Подружка кивнула, затем в очередной раз хихикнула, и обе девушки подсели к нам.

– Отлично! – гоготнул один из моих друзей. – Теперь нас поровну – три кавалера и три барышни.

– Рот закрой, – сказал я.

– Не пунцовей, Мишенька, не пунцовей, мой сладенький!

Празднование моего возвращения из армии вполне могло окончиться дракой. К счастью, появился официант с бутылкой коньяка. Он поставил бутылку на стол перед нами и снова покосился в мою сторону.

– Чего тебе надо? – не выдержал я. – Что ты меня разглядываешь, как евнух наложницу? Телефончик тебе записать? Не могу. У меня все вечера заняты.

– Совсем народ озверел, – буркнул официант. – Напялят на себя черт знает что и на людей кидаются… Перестройка, блин… Гласность…

– И ускорение, – добавил я. – Исчезни отсюда в ускоренном темпе, пока у меня окончательно нервы не сдали.

Официант покраснел и развернулся, чтобы уйти. Мне вдруг стало неловко. Я подумал, что он, в силу своего ремесла, чуть ли не каждый день сталкивается с хамством, а ведь он совсем еще мальчик, вероятно, моложе меня.

– Погоди, – сказал я.

Официант остановился и повернулся ко мне.

– Друг, ты… это… прости, – проговорил я. – Я ей-богу не хотел на тебе срываться. У тебя девушка есть?

– Допустим. Дальше что?

– Если б она попросила тебя понести ее сумочку, ты бы понес?

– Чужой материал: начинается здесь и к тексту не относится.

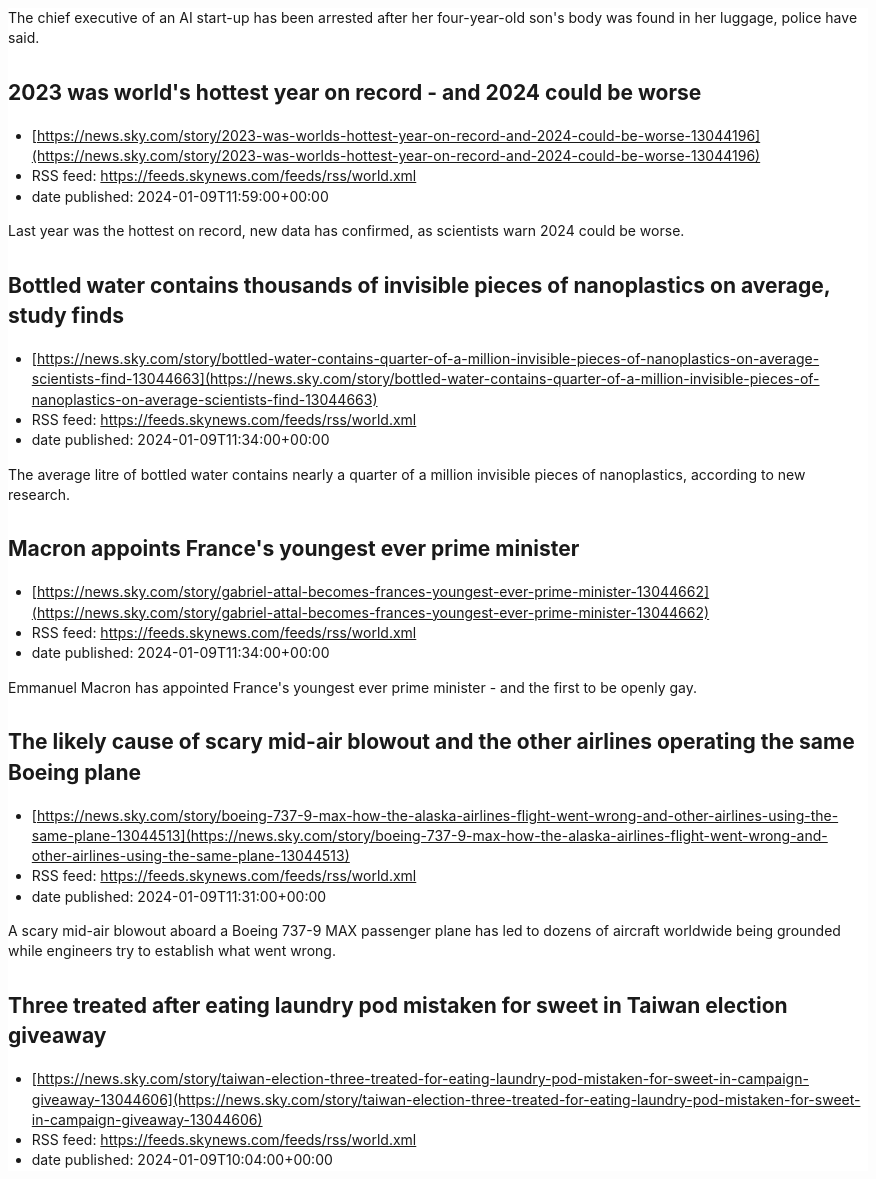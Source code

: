 The chief executive of an AI start-up has been arrested after her four-year-old son's body was found in her luggage, police have said.

## 2023 was world's hottest year on record - and 2024 could be worse
 - [https://news.sky.com/story/2023-was-worlds-hottest-year-on-record-and-2024-could-be-worse-13044196](https://news.sky.com/story/2023-was-worlds-hottest-year-on-record-and-2024-could-be-worse-13044196)
 - RSS feed: https://feeds.skynews.com/feeds/rss/world.xml
 - date published: 2024-01-09T11:59:00+00:00

Last year was the hottest on record, new data has confirmed, as scientists warn 2024 could be worse.

## Bottled water contains thousands of invisible pieces of nanoplastics on average, study finds
 - [https://news.sky.com/story/bottled-water-contains-quarter-of-a-million-invisible-pieces-of-nanoplastics-on-average-scientists-find-13044663](https://news.sky.com/story/bottled-water-contains-quarter-of-a-million-invisible-pieces-of-nanoplastics-on-average-scientists-find-13044663)
 - RSS feed: https://feeds.skynews.com/feeds/rss/world.xml
 - date published: 2024-01-09T11:34:00+00:00

The average litre of bottled water contains nearly a quarter of a million invisible pieces of nanoplastics, according to new research.

## Macron appoints France's youngest ever prime minister
 - [https://news.sky.com/story/gabriel-attal-becomes-frances-youngest-ever-prime-minister-13044662](https://news.sky.com/story/gabriel-attal-becomes-frances-youngest-ever-prime-minister-13044662)
 - RSS feed: https://feeds.skynews.com/feeds/rss/world.xml
 - date published: 2024-01-09T11:34:00+00:00

Emmanuel Macron has appointed France's youngest ever prime minister - and the first to be openly gay.

## The likely cause of scary mid-air blowout and the other airlines operating the same Boeing plane
 - [https://news.sky.com/story/boeing-737-9-max-how-the-alaska-airlines-flight-went-wrong-and-other-airlines-using-the-same-plane-13044513](https://news.sky.com/story/boeing-737-9-max-how-the-alaska-airlines-flight-went-wrong-and-other-airlines-using-the-same-plane-13044513)
 - RSS feed: https://feeds.skynews.com/feeds/rss/world.xml
 - date published: 2024-01-09T11:31:00+00:00

A scary mid-air blowout aboard a Boeing 737-9 MAX passenger plane has led to dozens of aircraft worldwide being grounded while engineers try to establish what went wrong.

## Three treated after eating laundry pod mistaken for sweet in Taiwan election giveaway
 - [https://news.sky.com/story/taiwan-election-three-treated-for-eating-laundry-pod-mistaken-for-sweet-in-campaign-giveaway-13044606](https://news.sky.com/story/taiwan-election-three-treated-for-eating-laundry-pod-mistaken-for-sweet-in-campaign-giveaway-13044606)
 - RSS feed: https://feeds.skynews.com/feeds/rss/world.xml
 - date published: 2024-01-09T10:04:00+00:00
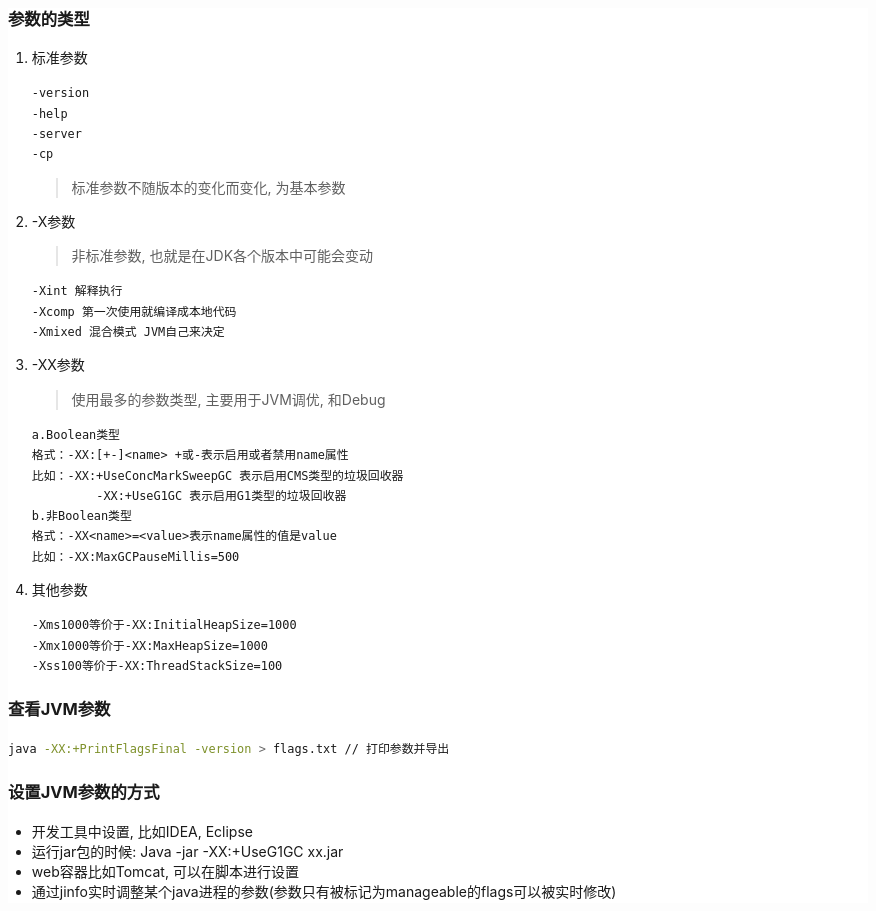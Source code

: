 ### 参数的类型

1. 标准参数

    ```bash
    -version
    -help
    -server
    -cp
    ```

    > 标准参数不随版本的变化而变化, 为基本参数

2. -X参数

    > 非标准参数, 也就是在JDK各个版本中可能会变动

    ```bash
    -Xint 解释执行
    -Xcomp 第一次使用就编译成本地代码
    -Xmixed 混合模式 JVM自己来决定
    ```

3. -XX参数

    > 使用最多的参数类型, 主要用于JVM调优, 和Debug

    ```txt
    a.Boolean类型 
    格式：-XX:[+-]<name> +或-表示启用或者禁用name属性 
    比如：-XX:+UseConcMarkSweepGC 表示启用CMS类型的垃圾回收器 
    		 -XX:+UseG1GC 表示启用G1类型的垃圾回收器 
    b.非Boolean类型 
    格式：-XX<name>=<value>表示name属性的值是value 
    比如：-XX:MaxGCPauseMillis=500
    ```

4. 其他参数

    ```txt
    -Xms1000等价于-XX:InitialHeapSize=1000 
    -Xmx1000等价于-XX:MaxHeapSize=1000 
    -Xss100等价于-XX:ThreadStackSize=100
    ```

### 查看JVM参数

```bash
java -XX:+PrintFlagsFinal -version > flags.txt // 打印参数并导出
```

### 设置JVM参数的方式

* 开发工具中设置, 比如IDEA, Eclipse
* 运行jar包的时候: Java -jar -XX:+UseG1GC xx.jar
* web容器比如Tomcat, 可以在脚本进行设置
* 通过jinfo实时调整某个java进程的参数(参数只有被标记为manageable的flags可以被实时修改)
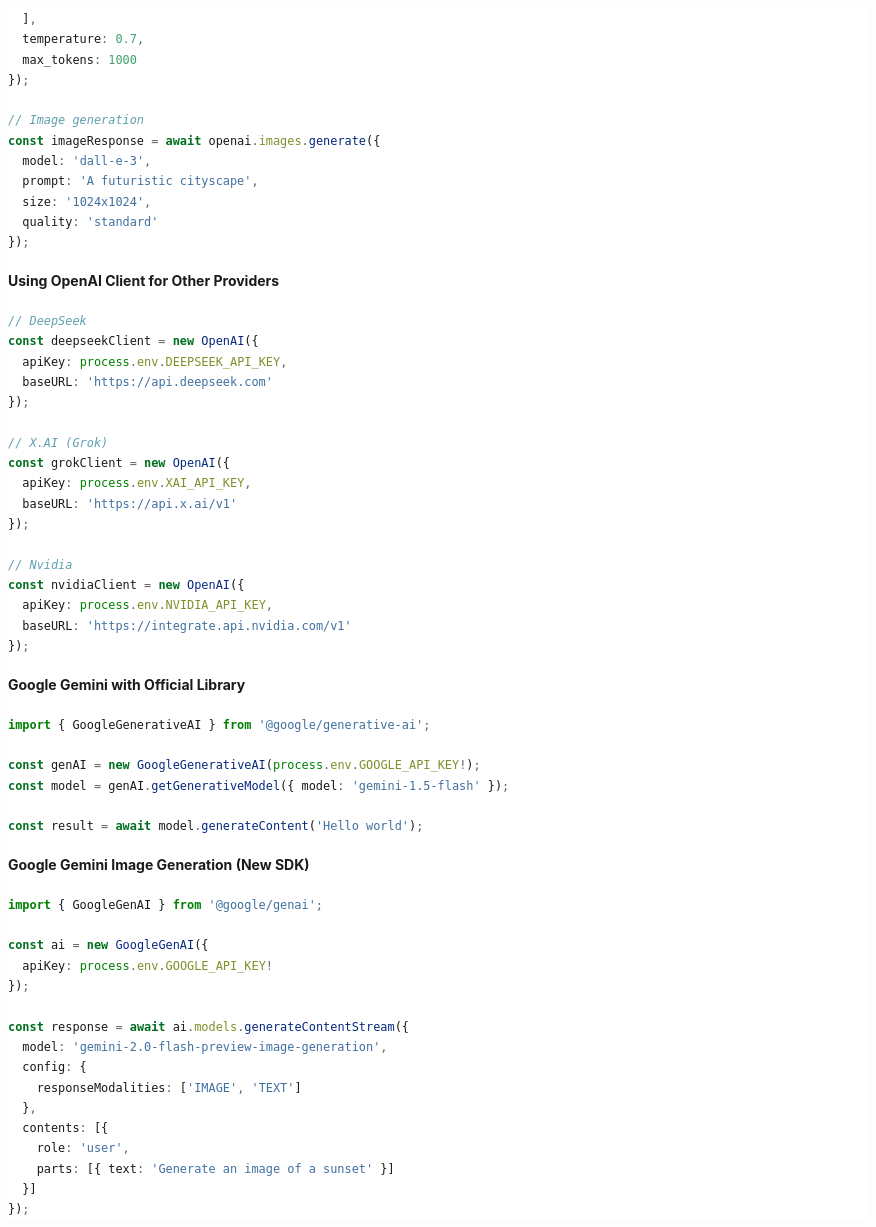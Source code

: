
 ```typescript
  ],
  temperature: 0.7,
  max_tokens: 1000
});

// Image generation
const imageResponse = await openai.images.generate({
  model: 'dall-e-3',
  prompt: 'A futuristic cityscape',
  size: '1024x1024',
  quality: 'standard'
});
```

#### Using OpenAI Client for Other Providers
```typescript
// DeepSeek
const deepseekClient = new OpenAI({
  apiKey: process.env.DEEPSEEK_API_KEY,
  baseURL: 'https://api.deepseek.com'
});

// X.AI (Grok)
const grokClient = new OpenAI({
  apiKey: process.env.XAI_API_KEY,
  baseURL: 'https://api.x.ai/v1'
});

// Nvidia
const nvidiaClient = new OpenAI({
  apiKey: process.env.NVIDIA_API_KEY,
  baseURL: 'https://integrate.api.nvidia.com/v1'
});
```

#### Google Gemini with Official Library
```typescript
import { GoogleGenerativeAI } from '@google/generative-ai';

const genAI = new GoogleGenerativeAI(process.env.GOOGLE_API_KEY!);
const model = genAI.getGenerativeModel({ model: 'gemini-1.5-flash' });

const result = await model.generateContent('Hello world');
```

#### Google Gemini Image Generation (New SDK)
```typescript
import { GoogleGenAI } from '@google/genai';

const ai = new GoogleGenAI({
  apiKey: process.env.GOOGLE_API_KEY!
});

const response = await ai.models.generateContentStream({
  model: 'gemini-2.0-flash-preview-image-generation',
  config: {
    responseModalities: ['IMAGE', 'TEXT']
  },
  contents: [{
    role: 'user',
    parts: [{ text: 'Generate an image of a sunset' }]
  }]
});
```

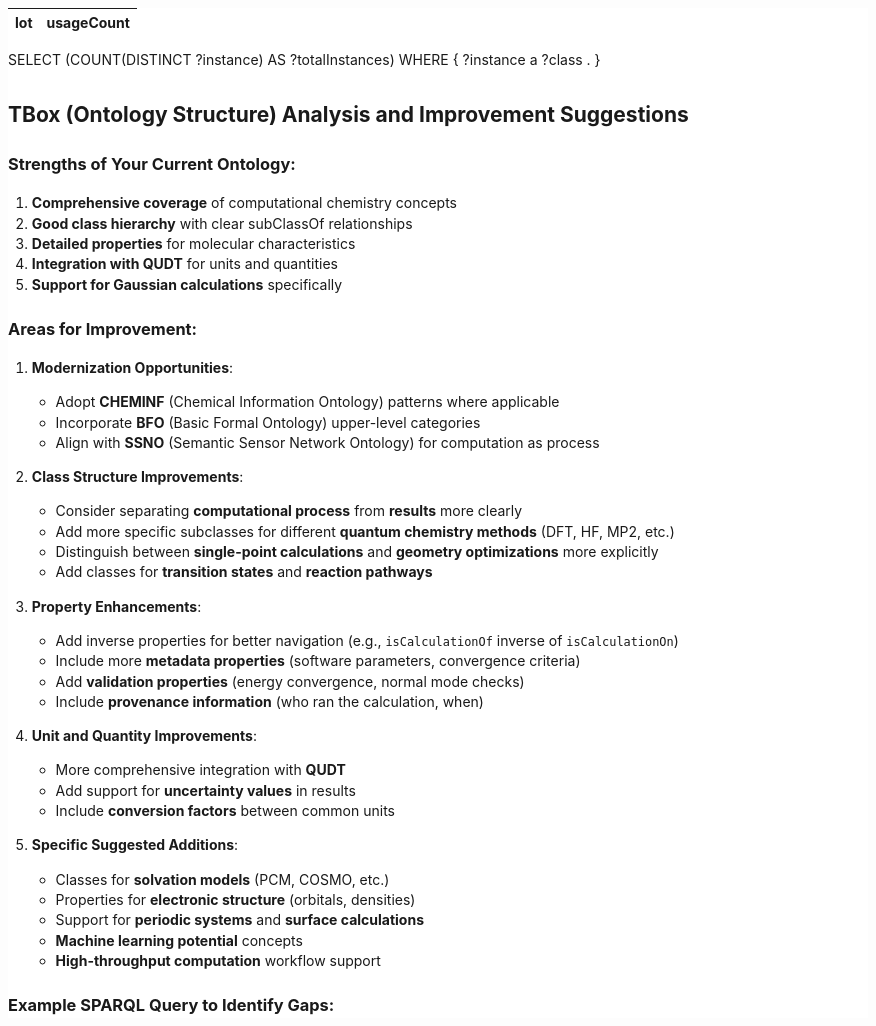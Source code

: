 | lot | usageCount |
|-----|------------|


SELECT (COUNT(DISTINCT ?instance) AS ?totalInstances)
WHERE {
  ?instance a ?class .
}

## TBox (Ontology Structure) Analysis and Improvement Suggestions

### Strengths of Your Current Ontology:
1. **Comprehensive coverage** of computational chemistry concepts
2. **Good class hierarchy** with clear subClassOf relationships
3. **Detailed properties** for molecular characteristics
4. **Integration with QUDT** for units and quantities
5. **Support for Gaussian calculations** specifically

### Areas for Improvement:

1. **Modernization Opportunities**:
   - Adopt **CHEMINF** (Chemical Information Ontology) patterns where applicable
   - Incorporate **BFO** (Basic Formal Ontology) upper-level categories
   - Align with **SSNO** (Semantic Sensor Network Ontology) for computation as process

2. **Class Structure Improvements**:
   - Consider separating **computational process** from **results** more clearly
   - Add more specific subclasses for different **quantum chemistry methods** (DFT, HF, MP2, etc.)
   - Distinguish between **single-point calculations** and **geometry optimizations** more explicitly
   - Add classes for **transition states** and **reaction pathways**

3. **Property Enhancements**:
   - Add inverse properties for better navigation (e.g., `isCalculationOf` inverse of `isCalculationOn`)
   - Include more **metadata properties** (software parameters, convergence criteria)
   - Add **validation properties** (energy convergence, normal mode checks)
   - Include **provenance information** (who ran the calculation, when)

4. **Unit and Quantity Improvements**:
   - More comprehensive integration with **QUDT**
   - Add support for **uncertainty values** in results
   - Include **conversion factors** between common units

5. **Specific Suggested Additions**:
   - Classes for **solvation models** (PCM, COSMO, etc.)
   - Properties for **electronic structure** (orbitals, densities)
   - Support for **periodic systems** and **surface calculations**
   - **Machine learning potential** concepts
   - **High-throughput computation** workflow support

### Example SPARQL Query to Identify Gaps:
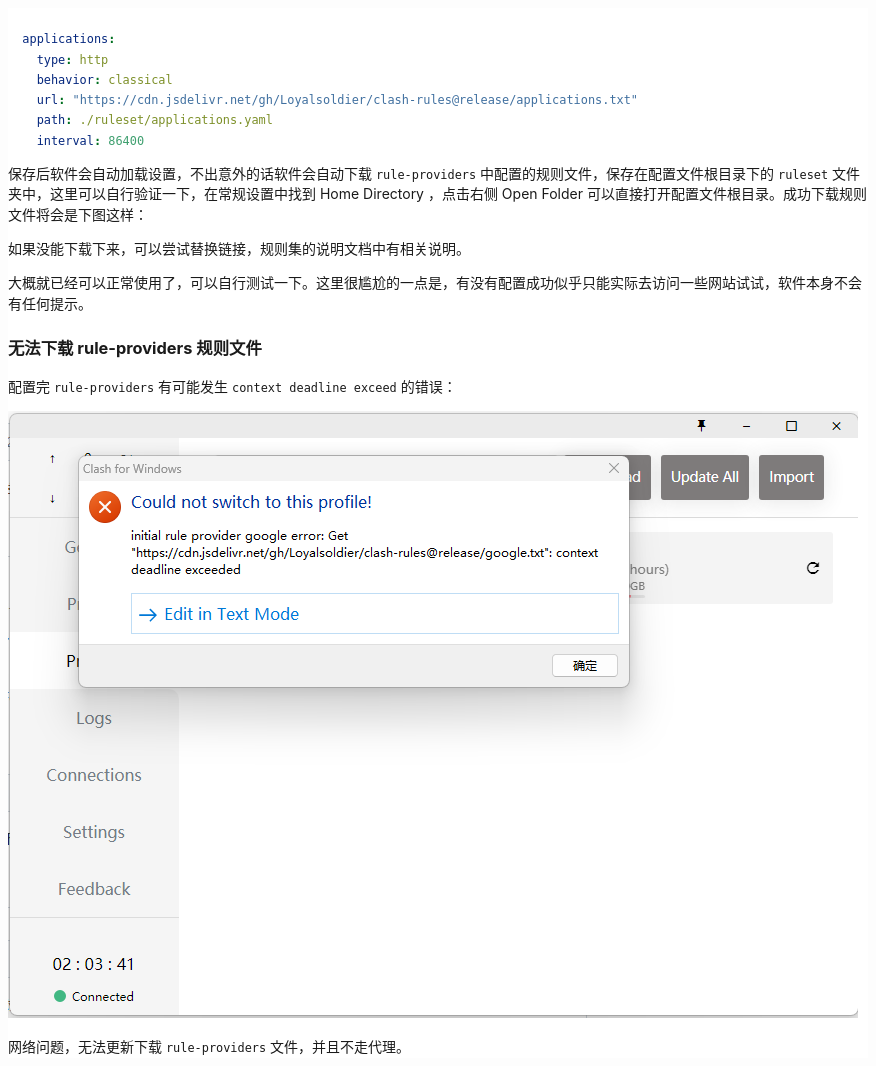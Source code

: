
 ```yaml

  applications:
    type: http
    behavior: classical
    url: "https://cdn.jsdelivr.net/gh/Loyalsoldier/clash-rules@release/applications.txt"
    path: ./ruleset/applications.yaml
    interval: 86400
```

保存后软件会自动加载设置，不出意外的话软件会自动下载 `rule-providers` 中配置的规则文件，保存在配置文件根目录下的 `ruleset` 文件夹中，这里可以自行验证一下，在常规设置中找到 Home Directory ，点击右侧 Open Folder 可以直接打开配置文件根目录。成功下载规则文件将会是下图这样：

如果没能下载下来，可以尝试替换链接，规则集的说明文档中有相关说明。

大概就已经可以正常使用了，可以自行测试一下。这里很尴尬的一点是，有没有配置成功似乎只能实际去访问一些网站试试，软件本身不会有任何提示。

### 无法下载 rule-providers 规则文件
配置完 `rule-providers` 有可能发生 `context deadline exceed` 的错误：

![](./tutorial/tutorial-1-4.png "")

网络问题，无法更新下载 `rule-providers` 文件，并且不走代理。
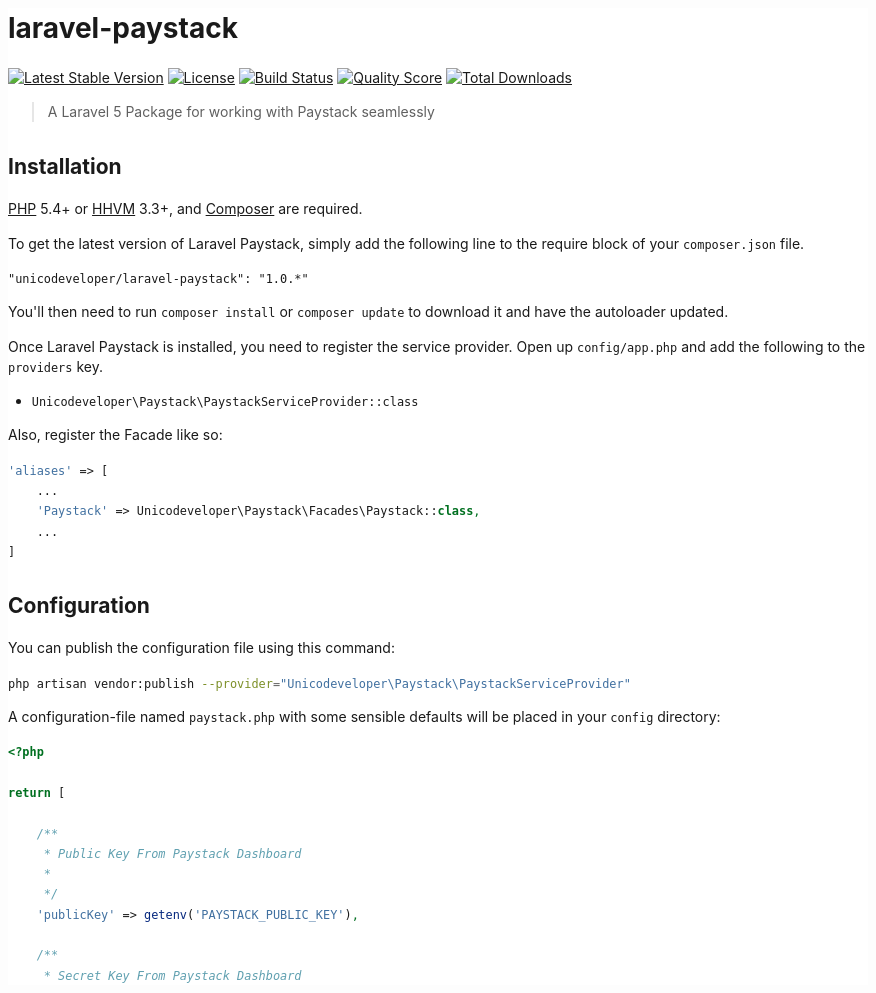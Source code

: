 # laravel-paystack

[![Latest Stable Version](https://poser.pugx.org/unicodeveloper/laravel-paystack/v/stable.svg)](https://packagist.org/packages/unicodeveloper/laravel-paystack)
[![License](https://poser.pugx.org/unicodeveloper/laravel-paystack/license.svg)](LICENSE.md)
[![Build Status](https://img.shields.io/travis/unicodeveloper/laravel-paystack.svg)](https://travis-ci.org/unicodeveloper/laravel-paystack)
[![Quality Score](https://img.shields.io/scrutinizer/g/unicodeveloper/laravel-paystack.svg?style=flat-square)](https://scrutinizer-ci.com/g/unicodeveloper/laravel-paystack)
[![Total Downloads](https://img.shields.io/packagist/dt/unicodeveloper/laravel-paystack.svg?style=flat-square)](https://packagist.org/packages/unicodeveloper/laravel-paystack)

> A Laravel 5 Package for working with Paystack seamlessly

## Installation

[PHP](https://php.net) 5.4+ or [HHVM](http://hhvm.com) 3.3+, and [Composer](https://getcomposer.org) are required.

To get the latest version of Laravel Paystack, simply add the following line to the require block of your `composer.json` file.

```
"unicodeveloper/laravel-paystack": "1.0.*"
```

You'll then need to run `composer install` or `composer update` to download it and have the autoloader updated.

Once Laravel Paystack is installed, you need to register the service provider. Open up `config/app.php` and add the following to the `providers` key.

* `Unicodeveloper\Paystack\PaystackServiceProvider::class`

Also, register the Facade like so:

```php
'aliases' => [
    ...
    'Paystack' => Unicodeveloper\Paystack\Facades\Paystack::class,
    ...
]
```

## Configuration

You can publish the configuration file using this command:

```bash
php artisan vendor:publish --provider="Unicodeveloper\Paystack\PaystackServiceProvider"
```

A configuration-file named `paystack.php` with some sensible defaults will be placed in your `config` directory:

```php
<?php

return [

    /**
     * Public Key From Paystack Dashboard
     *
     */
    'publicKey' => getenv('PAYSTACK_PUBLIC_KEY'),

    /**
     * Secret Key From Paystack Dashboard
```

– Не знаю. Понес бы. наверно.

– Ну вот. А моя девушка попросила поносить ее кофточку. Не мог же я отказать ей в такой малости.

– Так это ее кофточка?

– Нет, блин, моя!

– Ладно, – официант махнул рукой. – Мне-то какое дело.

– Значит, без обид? Может, посидишь с нами?

– Мне работать надо.

– Хорошо, не буду мешать. Еще раз извини.

Официант удалился.

– Значит, я ваша девушка? – с улыбкой поинтересовалась незнакомка.

– Выходит, что так. Кстати, как вас зовут?

– Своевременный вопрос. Даша.

– Очень приятно. А меня.

– Я помню. Вас зовут Мишенька. А еще – сладенький.

– Лучше уж просто Миша. – Я зыркнул исподлобья на моего друга. – Даша, давайте меняться по новой. Я ничего не имею против розовых кофточек, но у моего фетишизма есть пределы.

После того как обратный обмен состоялся, я, почувствовав себя уверенней, предложил выпить за знакомство. Даша отказалась. Она заявила, что вообще не употребляет алкоголь. И не курит. Как выяснилось впоследствии, список ее табу этим, увы, не ограничивался.

Когда мы вышли из кафе, друзья мои деликатно попрощались и ушли. Дашина подружка оказалась менее сообразительной. Намеков не понимала или не желала понимать.

– Таня, – не выдержал я, – я так счастлив видеть вас рядом, что хотел бы немного по вам соскучиться.

– Я тебе вечером позвоню, – сказала Даша.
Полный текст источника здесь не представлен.